──────── EXTRACTED DATA ────────

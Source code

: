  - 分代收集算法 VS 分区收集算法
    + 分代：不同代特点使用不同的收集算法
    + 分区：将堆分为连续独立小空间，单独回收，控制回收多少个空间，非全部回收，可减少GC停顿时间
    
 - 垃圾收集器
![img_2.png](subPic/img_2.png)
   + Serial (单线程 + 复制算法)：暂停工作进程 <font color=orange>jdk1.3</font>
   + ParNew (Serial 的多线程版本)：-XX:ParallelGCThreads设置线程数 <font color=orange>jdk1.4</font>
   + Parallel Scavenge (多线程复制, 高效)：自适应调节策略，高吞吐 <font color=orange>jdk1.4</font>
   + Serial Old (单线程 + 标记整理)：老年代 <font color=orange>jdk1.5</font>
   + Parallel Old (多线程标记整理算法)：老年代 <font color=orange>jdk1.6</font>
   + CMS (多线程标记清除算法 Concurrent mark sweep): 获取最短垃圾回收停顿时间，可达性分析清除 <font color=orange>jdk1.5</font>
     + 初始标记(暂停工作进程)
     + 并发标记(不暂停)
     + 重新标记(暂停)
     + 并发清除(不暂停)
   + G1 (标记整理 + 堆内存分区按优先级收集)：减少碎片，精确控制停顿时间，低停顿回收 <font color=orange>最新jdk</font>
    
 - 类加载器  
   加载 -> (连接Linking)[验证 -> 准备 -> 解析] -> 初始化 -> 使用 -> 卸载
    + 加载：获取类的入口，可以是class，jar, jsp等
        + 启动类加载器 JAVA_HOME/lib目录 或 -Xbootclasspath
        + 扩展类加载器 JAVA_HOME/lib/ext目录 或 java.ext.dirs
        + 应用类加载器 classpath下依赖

────────

**WORK TASK:** Work out how many lines in this data contain "Serial". Only that number should be given.

**WRITTEN REPLY:** 3